J’ai apprécié qu’ils créent quelque part un "arrêt Aldigé". Pour nous, la décision de ne plus aller à Lille ou ailleurs date de quatre mois. C’est fort à propos de la Fédération de légiférer après-coup... Ça donne toujours une impression de maîtrise et de contrôle. Je vous avoue que je ne vais même pas m’attarder avec mes avocats à regarder s’il y a une faille ou faiblesse juridique puisque la délocalisation ne m’intéresse pas. Aujourd’hui, l’actionnaire, la famille Gave, est prêt à s’engager pour un stade et un centre d’entrainement à Biarritz. Donc on ne va pas investir 15 ou 20 millions d’euros pour déménager le lendemain. Ça fait bien longtemps que cette délocalisation est abandonnée, environ trois à quatre mois, depuis que les discussions ont repris avec la mairie de Biarritz grâce à monsieur Bouscatel (le président de la LNR). On est focalisé sur la signature de cette convention puis pour commencer Aguilera pour un club à Biarritz, au Pays Basque, sans aucune idée d’en déménager.

"Je ne pense pas allumer des pétards"

Lille ne va pas vous manquer?

Les gens sont très agréables à Lille, avec une vraie dynamique de personnes qui veulent du rugby. J’espère qu’un jour ils y arriveront mais je ne suis pas sûr que ce soit avec la direction actuelle du club de Marcq-en-Barœul en Fédérale 1. Mais je suis sûr qu’ils trouveront un jour les personnalités idoines pour se développer et enfin accéder au rugby de haut niveau.

De l’extérieur, Biarritz a pris des allures de Dallas ces derniers mois avec toutes ces querelles…

(Rires) A part qu’à Dallas, il fait beau, chez nous il pleut tout le temps. Chez nous, c’est un Dallas mouillé, comme un pétard mouillé. Ça fait parfois des petits "prouts" mais rien de très dangereux. A la fin, tout rentrera dans l’ordre j’espère. Depuis trois ans ici, il y a souvent eu des pétards mouillés mais à la fin, le club est toujours debout. Les gens ont ici une vraie passion pour le rugby. Forcément, quand il y a de la passion, il y a parfois des excès. Ça donne lieu à des légendes rurales, ça alimente les gazettes et les faits divers. Ça anime les conversations.

Certains vous reprochent d’allumer vous-mêmes ces pétards. Qu’en pensez-vous?

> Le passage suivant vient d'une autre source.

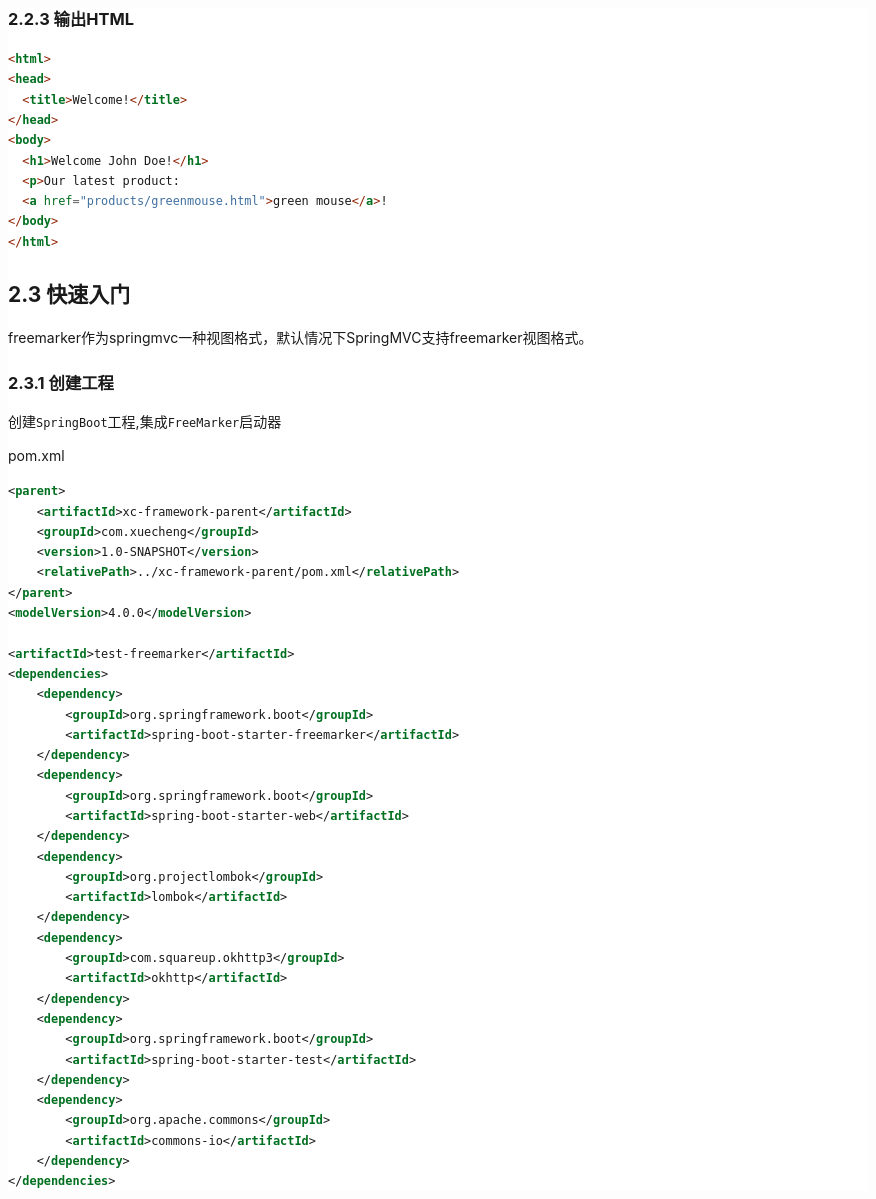 ### 2.2.3 输出HTML

```html
<html>
<head>
  <title>Welcome!</title>
</head>
<body>
  <h1>Welcome John Doe!</h1>
  <p>Our latest product:
  <a href="products/greenmouse.html">green mouse</a>!
</body>
</html>
```

## 2.3 快速入门

freemarker作为springmvc一种视图格式，默认情况下SpringMVC支持freemarker视图格式。

### 2.3.1 创建工程

创建```SpringBoot```工程,集成```FreeMarker```启动器

pom.xml

```xml
<parent>
    <artifactId>xc-framework-parent</artifactId>
    <groupId>com.xuecheng</groupId>
    <version>1.0-SNAPSHOT</version>
    <relativePath>../xc-framework-parent/pom.xml</relativePath>
</parent>
<modelVersion>4.0.0</modelVersion>

<artifactId>test-freemarker</artifactId>
<dependencies>
    <dependency>
        <groupId>org.springframework.boot</groupId>
        <artifactId>spring-boot-starter-freemarker</artifactId>
    </dependency>
    <dependency>
        <groupId>org.springframework.boot</groupId>
        <artifactId>spring-boot-starter-web</artifactId>
    </dependency>
    <dependency>
        <groupId>org.projectlombok</groupId>
        <artifactId>lombok</artifactId>
    </dependency>
    <dependency>
        <groupId>com.squareup.okhttp3</groupId>
        <artifactId>okhttp</artifactId>
    </dependency>
    <dependency>
        <groupId>org.springframework.boot</groupId>
        <artifactId>spring-boot-starter-test</artifactId>
    </dependency>
    <dependency>
        <groupId>org.apache.commons</groupId>
        <artifactId>commons-io</artifactId>
    </dependency>
</dependencies>
```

On gère à peu près 20 dossiers par jour en permanence. Je ne peux pas me retrouver devant une caméra pour expliquer à chaque fois ce que je fais, heure par heure, de mes journées. Pour nourrir la passion dont on parlait, il faudrait peut-être que je passe dix heures par jour pour dire ce que je fais, qui j’ai rencontré et qui j’ai recruté. Les gens sont avides d’informations pour comprendre ce qui se passe. D’un autre côté, ils pourraient être complètement indifférents mais ce serait moins rigolo. Je ne pense pas allumer des pétards. A chaque fois que je bouge à gauche ou à droite, c’est pour l’intérêt de mon club et qu’il continue à se développer. Il était mort il y a trois ans et aujourd’hui, il continue à avancer. Et quand je parle de mon club, je parle de mon équipe, de mes joueurs, de mes staffs sportifs et administratifs.